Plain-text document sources
• • • • •
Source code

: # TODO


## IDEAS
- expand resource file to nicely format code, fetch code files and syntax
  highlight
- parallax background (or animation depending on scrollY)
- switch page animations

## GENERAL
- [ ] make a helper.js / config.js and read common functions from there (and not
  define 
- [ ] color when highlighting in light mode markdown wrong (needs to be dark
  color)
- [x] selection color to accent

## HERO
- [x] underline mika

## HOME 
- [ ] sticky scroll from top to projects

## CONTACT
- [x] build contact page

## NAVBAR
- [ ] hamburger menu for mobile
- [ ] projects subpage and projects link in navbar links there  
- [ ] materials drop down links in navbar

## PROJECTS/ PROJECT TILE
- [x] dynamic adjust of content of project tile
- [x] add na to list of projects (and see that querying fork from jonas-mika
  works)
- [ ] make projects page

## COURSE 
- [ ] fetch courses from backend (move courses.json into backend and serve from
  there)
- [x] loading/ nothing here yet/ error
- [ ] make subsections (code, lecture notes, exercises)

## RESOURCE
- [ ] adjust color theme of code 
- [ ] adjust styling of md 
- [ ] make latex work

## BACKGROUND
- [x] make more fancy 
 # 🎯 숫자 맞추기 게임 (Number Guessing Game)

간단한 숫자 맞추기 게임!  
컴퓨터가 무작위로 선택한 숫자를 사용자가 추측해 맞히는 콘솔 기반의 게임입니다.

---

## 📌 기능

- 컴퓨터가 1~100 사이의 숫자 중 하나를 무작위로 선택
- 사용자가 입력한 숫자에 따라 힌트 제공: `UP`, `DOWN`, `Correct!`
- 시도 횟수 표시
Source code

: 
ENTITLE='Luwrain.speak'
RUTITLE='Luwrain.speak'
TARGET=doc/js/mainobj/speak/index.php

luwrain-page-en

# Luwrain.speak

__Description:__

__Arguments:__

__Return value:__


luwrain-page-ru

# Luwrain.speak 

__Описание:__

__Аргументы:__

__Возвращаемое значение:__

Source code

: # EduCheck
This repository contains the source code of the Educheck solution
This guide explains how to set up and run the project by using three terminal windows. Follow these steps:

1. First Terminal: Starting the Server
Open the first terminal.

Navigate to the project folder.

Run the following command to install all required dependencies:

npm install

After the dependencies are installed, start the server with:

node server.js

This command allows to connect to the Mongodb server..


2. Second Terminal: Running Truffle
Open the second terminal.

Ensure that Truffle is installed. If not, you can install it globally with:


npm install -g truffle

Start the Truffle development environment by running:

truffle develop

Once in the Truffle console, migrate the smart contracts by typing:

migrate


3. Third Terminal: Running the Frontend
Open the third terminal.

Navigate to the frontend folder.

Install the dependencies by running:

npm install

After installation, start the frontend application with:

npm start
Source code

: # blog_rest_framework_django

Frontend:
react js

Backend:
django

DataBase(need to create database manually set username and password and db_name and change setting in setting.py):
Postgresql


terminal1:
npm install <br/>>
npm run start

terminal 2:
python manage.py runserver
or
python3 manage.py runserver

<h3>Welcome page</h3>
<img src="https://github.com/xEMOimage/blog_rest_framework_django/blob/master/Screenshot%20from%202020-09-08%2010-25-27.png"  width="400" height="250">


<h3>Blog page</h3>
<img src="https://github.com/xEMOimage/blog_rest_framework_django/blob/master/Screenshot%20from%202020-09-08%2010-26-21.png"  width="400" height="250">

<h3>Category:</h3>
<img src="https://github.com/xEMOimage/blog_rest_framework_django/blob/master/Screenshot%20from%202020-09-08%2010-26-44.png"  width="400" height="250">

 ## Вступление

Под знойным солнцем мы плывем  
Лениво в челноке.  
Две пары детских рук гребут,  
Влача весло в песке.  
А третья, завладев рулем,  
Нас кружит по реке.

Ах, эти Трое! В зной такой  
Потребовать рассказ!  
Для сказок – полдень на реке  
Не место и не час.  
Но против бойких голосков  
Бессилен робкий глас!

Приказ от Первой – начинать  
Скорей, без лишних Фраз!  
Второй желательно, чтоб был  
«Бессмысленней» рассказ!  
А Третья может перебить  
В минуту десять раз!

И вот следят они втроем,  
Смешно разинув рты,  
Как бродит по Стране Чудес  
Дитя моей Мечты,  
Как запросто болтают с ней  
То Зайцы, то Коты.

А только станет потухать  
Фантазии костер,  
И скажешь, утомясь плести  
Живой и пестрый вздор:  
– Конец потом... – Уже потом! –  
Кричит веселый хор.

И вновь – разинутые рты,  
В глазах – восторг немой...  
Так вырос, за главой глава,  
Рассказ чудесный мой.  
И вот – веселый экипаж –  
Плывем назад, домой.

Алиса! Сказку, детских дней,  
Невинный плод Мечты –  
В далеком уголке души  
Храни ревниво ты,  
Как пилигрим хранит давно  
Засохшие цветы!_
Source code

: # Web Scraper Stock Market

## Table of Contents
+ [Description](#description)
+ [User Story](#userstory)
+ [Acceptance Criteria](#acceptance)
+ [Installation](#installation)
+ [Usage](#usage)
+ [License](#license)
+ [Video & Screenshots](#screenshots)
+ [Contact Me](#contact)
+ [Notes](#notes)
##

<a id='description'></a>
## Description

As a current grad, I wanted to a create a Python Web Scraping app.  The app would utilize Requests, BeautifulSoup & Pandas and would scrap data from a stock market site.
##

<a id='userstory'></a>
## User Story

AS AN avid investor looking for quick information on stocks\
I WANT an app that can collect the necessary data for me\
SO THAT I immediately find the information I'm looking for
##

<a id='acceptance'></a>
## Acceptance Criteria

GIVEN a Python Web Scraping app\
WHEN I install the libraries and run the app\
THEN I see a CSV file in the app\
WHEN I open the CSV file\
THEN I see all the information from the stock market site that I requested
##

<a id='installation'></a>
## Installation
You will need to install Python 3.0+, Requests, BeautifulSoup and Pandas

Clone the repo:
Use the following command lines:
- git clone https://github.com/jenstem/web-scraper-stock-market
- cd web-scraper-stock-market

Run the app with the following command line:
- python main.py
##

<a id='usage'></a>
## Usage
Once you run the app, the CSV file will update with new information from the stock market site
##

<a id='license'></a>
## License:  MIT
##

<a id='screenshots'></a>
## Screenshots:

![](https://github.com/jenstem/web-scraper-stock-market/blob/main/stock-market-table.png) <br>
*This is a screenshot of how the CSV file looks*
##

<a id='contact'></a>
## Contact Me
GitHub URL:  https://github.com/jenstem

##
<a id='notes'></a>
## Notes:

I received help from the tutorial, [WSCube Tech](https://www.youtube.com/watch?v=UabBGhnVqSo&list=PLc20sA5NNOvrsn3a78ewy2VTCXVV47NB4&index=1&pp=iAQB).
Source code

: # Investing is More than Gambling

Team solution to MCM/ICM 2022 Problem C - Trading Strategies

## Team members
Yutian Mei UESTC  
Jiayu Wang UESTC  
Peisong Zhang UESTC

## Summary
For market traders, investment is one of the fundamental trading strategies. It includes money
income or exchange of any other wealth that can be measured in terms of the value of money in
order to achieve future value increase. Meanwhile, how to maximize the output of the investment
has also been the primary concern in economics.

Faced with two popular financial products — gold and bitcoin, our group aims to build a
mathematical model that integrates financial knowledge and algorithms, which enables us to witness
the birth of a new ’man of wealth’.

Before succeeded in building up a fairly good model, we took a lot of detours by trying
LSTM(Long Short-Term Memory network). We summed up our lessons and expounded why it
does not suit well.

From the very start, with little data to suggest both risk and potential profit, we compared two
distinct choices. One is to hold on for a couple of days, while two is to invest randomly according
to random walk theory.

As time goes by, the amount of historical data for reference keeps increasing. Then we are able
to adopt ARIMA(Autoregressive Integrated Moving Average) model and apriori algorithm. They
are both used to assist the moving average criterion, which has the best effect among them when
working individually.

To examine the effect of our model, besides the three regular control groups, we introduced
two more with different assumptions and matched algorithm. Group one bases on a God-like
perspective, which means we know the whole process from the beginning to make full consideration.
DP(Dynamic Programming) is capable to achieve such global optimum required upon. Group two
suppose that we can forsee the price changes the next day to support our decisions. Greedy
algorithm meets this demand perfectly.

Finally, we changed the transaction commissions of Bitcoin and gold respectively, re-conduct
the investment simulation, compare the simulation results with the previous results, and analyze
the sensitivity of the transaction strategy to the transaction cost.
• • • • •
-- Task directions --
The range runs from the line above containing "Живой и пестрый" to the line containing "## User Story", inclusive. Restate those lines word for word and no others.

-- Output of the task --
Живой и пестрый вздор:  
– Конец потом... – Уже потом! –  
Кричит веселый хор.

И вновь – разинутые рты,  
В глазах – восторг немой...  
Так вырос, за главой глава,  
Рассказ чудесный мой.  
И вот – веселый экипаж –  
Плывем назад, домой.

Алиса! Сказку, детских дней,  
Невинный плод Мечты –  
В далеком уголке души  
Храни ревниво ты,  
Как пилигрим хранит давно  
Засохшие цветы!_
Source code

: # Web Scraper Stock Market

## Table of Contents
+ [Description](#description)
+ [User Story](#userstory)
+ [Acceptance Criteria](#acceptance)
+ [Installation](#installation)
+ [Usage](#usage)
+ [License](#license)
+ [Video & Screenshots](#screenshots)
+ [Contact Me](#contact)
+ [Notes](#notes)
##

<a id='description'></a>
## Description

As a current grad, I wanted to a create a Python Web Scraping app.  The app would utilize Requests, BeautifulSoup & Pandas and would scrap data from a stock market site.
##

<a id='userstory'></a>
## User Story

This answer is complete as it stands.